- At least 20% of US crypto owners have suffered hacks or scams.
- Crypto users fear that simple mistakes could make them lose their funds.
- Users need simpler wallets to prevent more costly errors.
North Korean hackers, kidnappers, and phishers all strike fear into the hearts of crypto holders who have lost more than $2 billion to laptop-wielding larcenists this year, but their most dreaded adversary is far less cinematic: themselves.
That’s according to a survey by Kraken, a crypto exchange. It reported that almost half of cryptocurrency holders are more afraid of making personal security mistakes than of falling victim to criminals.

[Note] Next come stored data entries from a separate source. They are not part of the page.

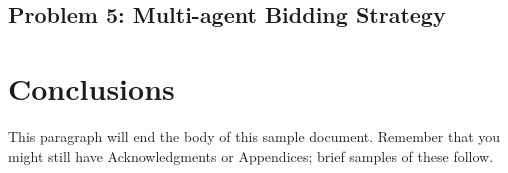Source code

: \documentclass{sig-alternate-05-2015}
\begin{document}
\subsection{Problem 5: Multi-agent Bidding Strategy}

\section{Conclusions}
This paragraph will end the body of this sample document.
Remember that you might still have Acknowledgments or
Appendices; brief samples of these
follow.








%
\end{document}
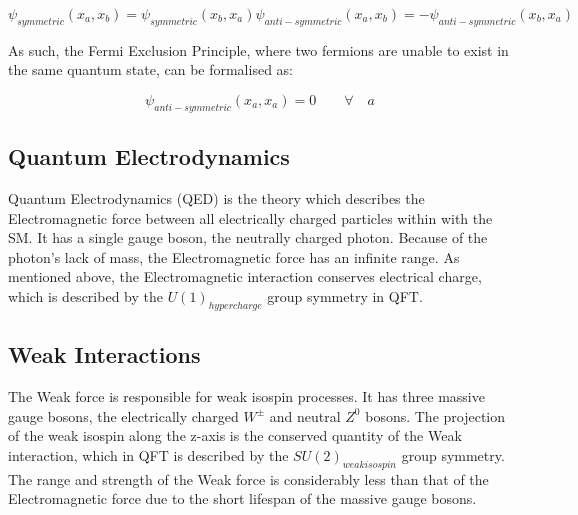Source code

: \begin{equation}
\psi_{symmetric}(x_{a},x_{b}) = \psi_{symmetric}(x_{b},x_{a})
\psi_{anti-symmetric}(x_{a},x_{b}) = -\psi_{anti-symmetric}(x_{b},x_{a})
\end{equation}

As such, the Fermi Exclusion Principle, where two fermions are unable to exist in the same quantum state, can be formalised as\cite{QM}:

\begin{equation}
\psi_{anti-symmetric}(x_{a},x_{a}) = 0 \qquad \forall \quad a
\end{equation}

\subsection{Quantum Electrodynamics}\label{subsec:QED}
Quantum Electrodynamics (QED) is the theory which describes the Electromagnetic force between all electrically charged particles within with the SM. 
It has a single gauge boson, the neutrally charged photon. 
Because of the photon's lack of mass, the Electromagnetic force has an infinite range. 
As mentioned above, the Electromagnetic interaction conserves electrical charge, which is described by the $U(1)_{hypercharge}$ group symmetry in QFT\cite{QFT}. 

\subsection{Weak Interactions}\label{subsec:weakForce}
The Weak force is responsible for weak isospin processes. 
It has three massive gauge bosons, the electrically charged $W^{\pm}$ and neutral $Z^{0}$ bosons. 
The projection of the weak isospin along the z-axis is the conserved quantity of the Weak interaction, which in QFT is described by the $SU(2)_{weak isospin}$ group symmetry. 
The range and strength of the Weak force is considerably less than that of the Electromagnetic force due to the short lifespan of the massive gauge bosons\cite{ElectroweakStrong}.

“Most retail users never touch contract code, but they paste wallet addresses every day, so user experience, not malware, feels like the real danger,” Deddy Lavid, co-founder and CEO of Cyvers, a blockchain security company, told DL News.

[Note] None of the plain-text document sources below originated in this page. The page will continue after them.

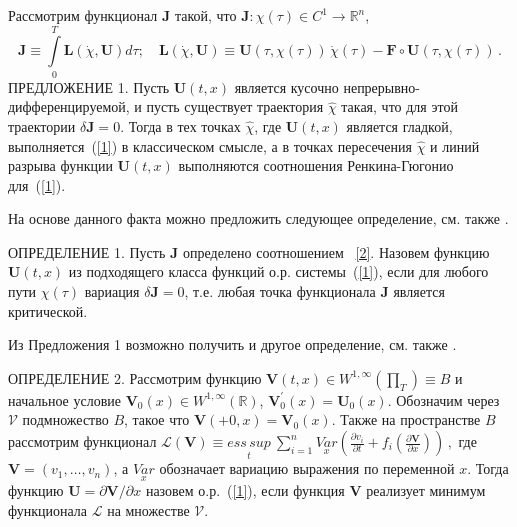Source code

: Рассмотрим функционал $\mathbf{J}$ такой, что
$\mathbf{J}:\chi(\tau)\in C^{1}\rightarrow\mathbb{R}^{n}$,
\begin{equation}\label{2}
\mathbf{J}\equiv\int\limits_{0}^{T}\mathbf{L}(\dot{\chi},\mathbf{U})d\tau;\quad\mathbf{L}(\dot{\chi},\mathbf{U})\equiv\mathbf{U}(\tau,\chi(\tau))
\,\dot{\chi}(\tau)-\mathbf{F}\circ\mathbf{U}(\tau,\chi(\tau))\,.
\end{equation}
ПРЕДЛОЖЕНИЕ 1. Пусть $\mathbf{U}(t,x)$ является кусочно
непрерывно-дифференцируемой, и пусть существует траектория
$\hat{\chi}$ такая, что для этой траектории $\delta\mathbf{J}=0$.
Тогда в тех точках $\hat{\chi}$, где $\mathbf{U}(t,x)$ является
гладкой, выполняется~(\ref{1}) в классическом смысле, а в точках
пересечения $\hat{\chi}$ и линий разрыва функции $\mathbf{U}(t,x)$
выполняются соотношения Ренкина-Гюгонио для~(\ref{1}).

На основе данного факта можно предложить следующее определение, см.
также \cite{R1}.

ОПРЕДЕЛЕНИЕ 1. Пусть $\mathbf{J}$ определено соотношением
~\eqref{2}. Назовем функцию $\mathbf{U}(t,x)$ из подходящего класса
функций о.р. системы~(\ref{1}), если для любого пути $\chi(\tau)$
вариация $\delta\mathbf{J}=0$, т.е. любая точка функционала
$\mathbf{J}$ является критической.

Из Предложения 1 возможно получить и другое определение, см. также
\cite{R2}.

ОПРЕДЕЛЕНИЕ 2. Рассмотрим функцию $\mathbf{V}(t,x)\in
W^{1,\infty}(\prod_{T})\equiv B$ и начальное условие
$\mathbf{V}_{0}(x)\in W^{1,\infty}(\mathbb{R})$,
$\mathbf{V}_{0}^{\prime}(x)=\mathbf{U}_{0}(x)$. Обозначим через
$\mathcal V$ подмножество $B$, такое что
$\mathbf{V}(+0,x)=\mathbf{V}_{0}(x)$. Также на пространстве $B$
рассмотрим функционал ${\mathcal L}(\mathbf{V})\equiv\underset
{t}{ess\,sup}\ \sum_{i=1}^{n}\underset{x}{Var}\left(\frac{\partial
v_{i}}{\partial t}+f_{i}\left(\frac{\partial\mathbf{V}}{\partial
x}\right)\right)\,,$
где $\mathbf{V}=\left(v_{1},\ldots,v_{n}\right)$, а
$\underset{x}{Var}$ обозначает вариацию выражения по переменной
$x$. Тогда функцию $\mathbf{U}=\partial\mathbf{V}/\partial x$
назовем о.р.~(\ref{1}), если функция $\mathbf{V}$ реализует минимум
функционала $\mathcal L$ на множестве $\mathcal V$.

“The industry still treats basic transfers like high-wire acts: one typo, and funds are gone forever,” Lavid said. “In practice, human-factor mistakes now drain a crucial part of stolen funds, making bad interface design a large attack surface.”
And the statistics seemingly back up the anxiety. While 20% of respondents said they’d been the victims of scams or hacks, and more than a third think they will be, self-sabotage is the fear that truly haunts them, the survey revealed.
$25 million
More than two-thirds of respondents said they’d made at least one classic blunder like forgetting passwords, misplacing seed phrases, or even sending cryptocurrencies to the wrong blockchain.
Last year, a trader who goes by qklpj.eth mistakenly sent $25 million to the wrong blockchain address. Luckily for the trader, they were able to negotiate with the blockchain project involved to recover the lost funds. Not everyone is as fortunate.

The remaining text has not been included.